• [Exercise goal]: Output, without alteration, the first line of the entries and each line after it, stopping with the line that contains "Die Studierenden sollen am Ende des Moduls".

Items listed in a dataset:
<<<<
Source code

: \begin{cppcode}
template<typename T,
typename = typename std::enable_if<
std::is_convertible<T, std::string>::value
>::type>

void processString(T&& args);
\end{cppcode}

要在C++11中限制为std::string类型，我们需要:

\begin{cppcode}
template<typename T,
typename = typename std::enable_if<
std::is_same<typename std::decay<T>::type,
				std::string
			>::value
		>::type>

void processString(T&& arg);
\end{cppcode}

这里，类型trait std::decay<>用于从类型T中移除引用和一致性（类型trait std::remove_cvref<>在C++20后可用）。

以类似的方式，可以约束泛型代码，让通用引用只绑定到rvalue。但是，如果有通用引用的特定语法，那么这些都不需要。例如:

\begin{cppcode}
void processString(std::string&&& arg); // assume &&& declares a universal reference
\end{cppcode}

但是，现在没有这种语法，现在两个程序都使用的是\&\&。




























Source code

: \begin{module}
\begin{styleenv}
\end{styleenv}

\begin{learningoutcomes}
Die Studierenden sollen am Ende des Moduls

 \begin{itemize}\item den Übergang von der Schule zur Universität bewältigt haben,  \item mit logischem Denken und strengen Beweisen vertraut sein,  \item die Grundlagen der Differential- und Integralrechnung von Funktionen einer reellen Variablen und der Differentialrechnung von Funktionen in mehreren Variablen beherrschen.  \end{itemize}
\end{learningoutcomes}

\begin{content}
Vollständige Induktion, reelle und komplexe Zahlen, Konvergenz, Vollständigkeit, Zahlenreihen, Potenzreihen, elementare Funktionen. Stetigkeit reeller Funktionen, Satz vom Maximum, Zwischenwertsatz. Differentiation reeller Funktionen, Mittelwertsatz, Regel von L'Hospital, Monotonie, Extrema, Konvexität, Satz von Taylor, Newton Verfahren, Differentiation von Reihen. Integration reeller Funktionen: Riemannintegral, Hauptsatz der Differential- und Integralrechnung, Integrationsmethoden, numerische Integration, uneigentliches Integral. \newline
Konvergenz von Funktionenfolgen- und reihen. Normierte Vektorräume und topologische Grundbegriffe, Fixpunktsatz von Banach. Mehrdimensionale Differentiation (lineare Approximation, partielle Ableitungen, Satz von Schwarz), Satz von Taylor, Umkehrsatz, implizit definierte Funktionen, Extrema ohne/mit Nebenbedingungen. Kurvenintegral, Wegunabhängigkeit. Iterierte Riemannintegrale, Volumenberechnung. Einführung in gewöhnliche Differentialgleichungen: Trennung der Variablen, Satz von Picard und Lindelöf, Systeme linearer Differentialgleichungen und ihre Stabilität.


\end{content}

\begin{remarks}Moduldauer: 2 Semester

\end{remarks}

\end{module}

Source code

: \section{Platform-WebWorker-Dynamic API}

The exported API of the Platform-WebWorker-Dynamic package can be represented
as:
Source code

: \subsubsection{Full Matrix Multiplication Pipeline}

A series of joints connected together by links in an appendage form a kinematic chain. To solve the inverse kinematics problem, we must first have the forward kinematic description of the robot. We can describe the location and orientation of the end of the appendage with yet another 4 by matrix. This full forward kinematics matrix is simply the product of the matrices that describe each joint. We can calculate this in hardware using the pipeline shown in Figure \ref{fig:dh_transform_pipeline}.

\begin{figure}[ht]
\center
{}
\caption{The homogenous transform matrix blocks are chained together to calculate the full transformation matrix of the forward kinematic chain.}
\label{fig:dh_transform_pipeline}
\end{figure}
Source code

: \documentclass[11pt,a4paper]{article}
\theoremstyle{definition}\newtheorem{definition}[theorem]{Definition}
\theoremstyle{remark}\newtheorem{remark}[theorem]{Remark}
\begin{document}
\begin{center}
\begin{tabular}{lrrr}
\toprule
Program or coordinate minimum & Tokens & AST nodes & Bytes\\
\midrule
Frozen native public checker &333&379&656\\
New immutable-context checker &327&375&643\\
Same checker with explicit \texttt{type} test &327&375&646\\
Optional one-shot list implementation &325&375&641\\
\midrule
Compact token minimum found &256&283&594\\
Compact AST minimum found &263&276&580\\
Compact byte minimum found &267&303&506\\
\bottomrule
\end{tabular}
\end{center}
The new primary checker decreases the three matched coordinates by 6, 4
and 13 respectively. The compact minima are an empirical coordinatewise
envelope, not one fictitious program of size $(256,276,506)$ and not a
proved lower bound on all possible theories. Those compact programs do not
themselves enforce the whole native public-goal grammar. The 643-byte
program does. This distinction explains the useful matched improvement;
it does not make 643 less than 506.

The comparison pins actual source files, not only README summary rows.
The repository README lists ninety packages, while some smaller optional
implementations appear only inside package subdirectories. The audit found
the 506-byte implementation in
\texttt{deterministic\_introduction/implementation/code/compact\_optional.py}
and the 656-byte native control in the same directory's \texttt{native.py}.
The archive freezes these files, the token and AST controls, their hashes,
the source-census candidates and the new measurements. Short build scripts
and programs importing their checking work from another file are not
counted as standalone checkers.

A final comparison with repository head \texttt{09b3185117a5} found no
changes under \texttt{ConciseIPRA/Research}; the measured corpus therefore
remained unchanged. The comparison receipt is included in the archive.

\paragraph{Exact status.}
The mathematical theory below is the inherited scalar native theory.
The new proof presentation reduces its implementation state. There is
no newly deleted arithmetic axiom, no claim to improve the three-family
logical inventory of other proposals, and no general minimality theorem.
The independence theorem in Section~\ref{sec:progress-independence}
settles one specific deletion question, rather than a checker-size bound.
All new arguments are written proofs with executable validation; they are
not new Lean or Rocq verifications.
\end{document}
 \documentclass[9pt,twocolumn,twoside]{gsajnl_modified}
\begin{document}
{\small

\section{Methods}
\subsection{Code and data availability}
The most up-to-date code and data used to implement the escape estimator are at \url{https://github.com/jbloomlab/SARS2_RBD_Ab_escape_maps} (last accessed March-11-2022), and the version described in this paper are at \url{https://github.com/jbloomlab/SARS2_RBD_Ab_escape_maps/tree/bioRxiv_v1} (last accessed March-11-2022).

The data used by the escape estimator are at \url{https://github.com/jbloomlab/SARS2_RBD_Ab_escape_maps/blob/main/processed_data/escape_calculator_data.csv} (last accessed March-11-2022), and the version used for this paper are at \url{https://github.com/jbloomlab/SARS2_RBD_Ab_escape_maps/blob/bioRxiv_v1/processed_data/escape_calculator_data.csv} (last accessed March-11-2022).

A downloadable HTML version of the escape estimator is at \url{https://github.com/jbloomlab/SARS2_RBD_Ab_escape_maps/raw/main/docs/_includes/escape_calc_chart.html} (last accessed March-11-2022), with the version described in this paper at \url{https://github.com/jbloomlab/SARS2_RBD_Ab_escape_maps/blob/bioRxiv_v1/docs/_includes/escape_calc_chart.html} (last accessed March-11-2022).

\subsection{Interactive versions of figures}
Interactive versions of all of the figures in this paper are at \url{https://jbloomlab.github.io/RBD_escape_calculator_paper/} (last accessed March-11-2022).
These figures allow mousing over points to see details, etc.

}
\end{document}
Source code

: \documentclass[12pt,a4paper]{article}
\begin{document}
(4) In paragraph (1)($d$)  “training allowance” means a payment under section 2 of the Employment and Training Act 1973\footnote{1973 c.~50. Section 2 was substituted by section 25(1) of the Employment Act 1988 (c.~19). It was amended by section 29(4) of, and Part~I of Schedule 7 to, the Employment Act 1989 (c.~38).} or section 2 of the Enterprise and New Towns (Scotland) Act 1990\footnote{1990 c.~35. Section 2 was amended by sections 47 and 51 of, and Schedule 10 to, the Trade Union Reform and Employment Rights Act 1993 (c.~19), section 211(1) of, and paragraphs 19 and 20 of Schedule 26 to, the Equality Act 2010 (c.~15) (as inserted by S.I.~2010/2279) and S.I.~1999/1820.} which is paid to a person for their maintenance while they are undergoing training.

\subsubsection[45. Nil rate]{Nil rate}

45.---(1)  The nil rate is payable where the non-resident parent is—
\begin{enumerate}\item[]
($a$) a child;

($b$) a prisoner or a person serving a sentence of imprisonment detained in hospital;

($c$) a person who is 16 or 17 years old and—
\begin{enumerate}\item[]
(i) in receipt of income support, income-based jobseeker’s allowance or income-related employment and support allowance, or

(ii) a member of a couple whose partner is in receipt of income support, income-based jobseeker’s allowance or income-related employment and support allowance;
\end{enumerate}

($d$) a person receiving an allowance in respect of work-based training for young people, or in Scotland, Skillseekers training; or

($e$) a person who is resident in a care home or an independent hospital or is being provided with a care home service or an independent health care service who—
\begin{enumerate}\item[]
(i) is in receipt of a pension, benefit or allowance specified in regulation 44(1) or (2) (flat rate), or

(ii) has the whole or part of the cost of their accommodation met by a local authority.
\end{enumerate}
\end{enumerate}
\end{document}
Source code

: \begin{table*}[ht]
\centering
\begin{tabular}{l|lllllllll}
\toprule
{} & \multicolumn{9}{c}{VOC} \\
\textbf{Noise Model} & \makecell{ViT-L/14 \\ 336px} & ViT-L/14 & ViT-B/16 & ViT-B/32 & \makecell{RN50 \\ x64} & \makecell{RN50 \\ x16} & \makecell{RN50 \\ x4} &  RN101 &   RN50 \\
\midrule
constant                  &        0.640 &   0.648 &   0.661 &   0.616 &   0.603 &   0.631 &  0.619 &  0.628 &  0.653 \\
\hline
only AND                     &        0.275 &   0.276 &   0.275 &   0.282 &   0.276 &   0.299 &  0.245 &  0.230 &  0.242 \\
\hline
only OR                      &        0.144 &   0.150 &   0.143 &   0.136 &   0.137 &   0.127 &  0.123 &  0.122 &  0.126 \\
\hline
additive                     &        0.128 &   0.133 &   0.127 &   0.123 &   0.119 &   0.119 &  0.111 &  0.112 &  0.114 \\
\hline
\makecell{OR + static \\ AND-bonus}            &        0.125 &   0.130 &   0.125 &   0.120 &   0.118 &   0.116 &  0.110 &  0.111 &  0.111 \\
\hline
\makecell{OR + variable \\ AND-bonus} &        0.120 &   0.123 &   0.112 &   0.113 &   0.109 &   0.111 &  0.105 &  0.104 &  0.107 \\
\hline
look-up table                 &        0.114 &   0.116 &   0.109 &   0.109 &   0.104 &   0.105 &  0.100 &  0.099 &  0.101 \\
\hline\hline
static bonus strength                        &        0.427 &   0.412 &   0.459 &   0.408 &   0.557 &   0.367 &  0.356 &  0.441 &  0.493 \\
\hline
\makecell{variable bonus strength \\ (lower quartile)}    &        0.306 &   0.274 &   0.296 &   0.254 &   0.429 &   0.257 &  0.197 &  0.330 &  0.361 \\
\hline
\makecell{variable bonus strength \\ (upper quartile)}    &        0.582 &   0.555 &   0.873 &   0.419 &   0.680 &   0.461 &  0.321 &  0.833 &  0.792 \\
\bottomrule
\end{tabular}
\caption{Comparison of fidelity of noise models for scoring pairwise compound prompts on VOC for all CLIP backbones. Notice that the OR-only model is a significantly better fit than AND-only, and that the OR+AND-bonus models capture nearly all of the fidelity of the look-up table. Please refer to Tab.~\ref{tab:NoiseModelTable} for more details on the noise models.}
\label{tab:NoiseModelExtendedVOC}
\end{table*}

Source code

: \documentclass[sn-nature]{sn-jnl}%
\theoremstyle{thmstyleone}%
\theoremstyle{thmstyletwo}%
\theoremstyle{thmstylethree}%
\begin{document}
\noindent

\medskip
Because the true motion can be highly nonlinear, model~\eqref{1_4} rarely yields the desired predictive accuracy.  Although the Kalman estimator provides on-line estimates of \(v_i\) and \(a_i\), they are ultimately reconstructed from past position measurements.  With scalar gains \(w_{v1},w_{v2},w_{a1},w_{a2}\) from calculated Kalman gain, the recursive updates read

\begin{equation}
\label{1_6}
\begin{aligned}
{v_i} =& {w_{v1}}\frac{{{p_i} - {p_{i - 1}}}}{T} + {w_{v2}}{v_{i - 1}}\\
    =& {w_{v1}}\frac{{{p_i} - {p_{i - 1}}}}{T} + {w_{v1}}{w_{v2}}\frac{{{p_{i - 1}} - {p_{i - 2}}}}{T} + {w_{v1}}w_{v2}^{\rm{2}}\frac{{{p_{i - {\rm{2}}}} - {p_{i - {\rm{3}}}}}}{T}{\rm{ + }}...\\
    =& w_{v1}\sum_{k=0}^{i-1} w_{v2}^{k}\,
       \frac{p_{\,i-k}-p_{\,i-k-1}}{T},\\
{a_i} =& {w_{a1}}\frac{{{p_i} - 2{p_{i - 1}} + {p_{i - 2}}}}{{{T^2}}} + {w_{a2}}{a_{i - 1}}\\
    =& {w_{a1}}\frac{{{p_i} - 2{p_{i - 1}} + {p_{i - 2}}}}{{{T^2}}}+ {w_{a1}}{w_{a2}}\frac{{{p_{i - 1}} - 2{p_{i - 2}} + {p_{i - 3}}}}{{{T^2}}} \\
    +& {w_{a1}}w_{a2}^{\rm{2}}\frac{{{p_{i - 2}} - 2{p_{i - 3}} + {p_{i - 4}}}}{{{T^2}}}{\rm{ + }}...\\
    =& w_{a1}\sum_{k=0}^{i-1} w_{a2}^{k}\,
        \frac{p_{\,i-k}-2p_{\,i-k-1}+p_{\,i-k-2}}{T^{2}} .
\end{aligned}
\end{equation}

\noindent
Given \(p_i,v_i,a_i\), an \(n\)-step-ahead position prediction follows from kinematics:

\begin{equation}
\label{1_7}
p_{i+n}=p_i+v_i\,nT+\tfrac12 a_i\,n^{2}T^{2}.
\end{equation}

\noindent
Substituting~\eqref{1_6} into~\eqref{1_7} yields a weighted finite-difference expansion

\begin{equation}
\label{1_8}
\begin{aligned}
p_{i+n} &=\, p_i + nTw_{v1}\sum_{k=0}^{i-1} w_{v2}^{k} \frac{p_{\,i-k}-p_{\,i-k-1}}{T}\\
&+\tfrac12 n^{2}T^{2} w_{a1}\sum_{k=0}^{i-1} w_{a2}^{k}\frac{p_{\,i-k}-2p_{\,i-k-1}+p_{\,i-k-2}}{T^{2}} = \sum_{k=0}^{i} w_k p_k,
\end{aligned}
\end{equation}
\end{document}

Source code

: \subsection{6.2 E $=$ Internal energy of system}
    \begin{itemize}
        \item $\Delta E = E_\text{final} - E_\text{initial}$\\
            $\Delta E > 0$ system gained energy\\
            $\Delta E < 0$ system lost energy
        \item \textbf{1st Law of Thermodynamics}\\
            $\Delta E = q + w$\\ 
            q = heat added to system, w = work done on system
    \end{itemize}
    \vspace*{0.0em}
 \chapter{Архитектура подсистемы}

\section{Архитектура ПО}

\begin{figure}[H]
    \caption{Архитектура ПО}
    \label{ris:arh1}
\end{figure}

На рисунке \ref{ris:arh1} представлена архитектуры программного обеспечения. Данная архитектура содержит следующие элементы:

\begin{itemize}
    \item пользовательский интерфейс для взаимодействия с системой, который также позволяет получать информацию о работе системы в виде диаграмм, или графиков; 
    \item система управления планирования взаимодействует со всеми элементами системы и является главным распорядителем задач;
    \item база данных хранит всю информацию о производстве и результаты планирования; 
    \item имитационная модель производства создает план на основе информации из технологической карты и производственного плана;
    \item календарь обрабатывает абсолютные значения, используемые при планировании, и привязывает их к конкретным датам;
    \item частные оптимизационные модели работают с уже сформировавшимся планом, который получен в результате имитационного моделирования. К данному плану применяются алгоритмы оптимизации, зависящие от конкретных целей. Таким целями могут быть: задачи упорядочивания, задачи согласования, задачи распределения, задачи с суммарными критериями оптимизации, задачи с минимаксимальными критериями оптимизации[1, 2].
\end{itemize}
>>>>
• [Solution to this exercise]:
Source code

: \begin{cppcode}
template<typename T,
typename = typename std::enable_if<
std::is_convertible<T, std::string>::value
>::type>

void processString(T&& args);
\end{cppcode}

要在C++11中限制为std::string类型，我们需要:

\begin{cppcode}
template<typename T,
typename = typename std::enable_if<
std::is_same<typename std::decay<T>::type,
				std::string
			>::value
		>::type>

void processString(T&& arg);
\end{cppcode}

这里，类型trait std::decay<>用于从类型T中移除引用和一致性（类型trait std::remove_cvref<>在C++20后可用）。

以类似的方式，可以约束泛型代码，让通用引用只绑定到rvalue。但是，如果有通用引用的特定语法，那么这些都不需要。例如:

\begin{cppcode}
void processString(std::string&&& arg); // assume &&& declares a universal reference
\end{cppcode}

但是，现在没有这种语法，现在两个程序都使用的是\&\&。




























Source code

: \begin{module}
\begin{styleenv}
\end{styleenv}

\begin{learningoutcomes}
Die Studierenden sollen am Ende des Moduls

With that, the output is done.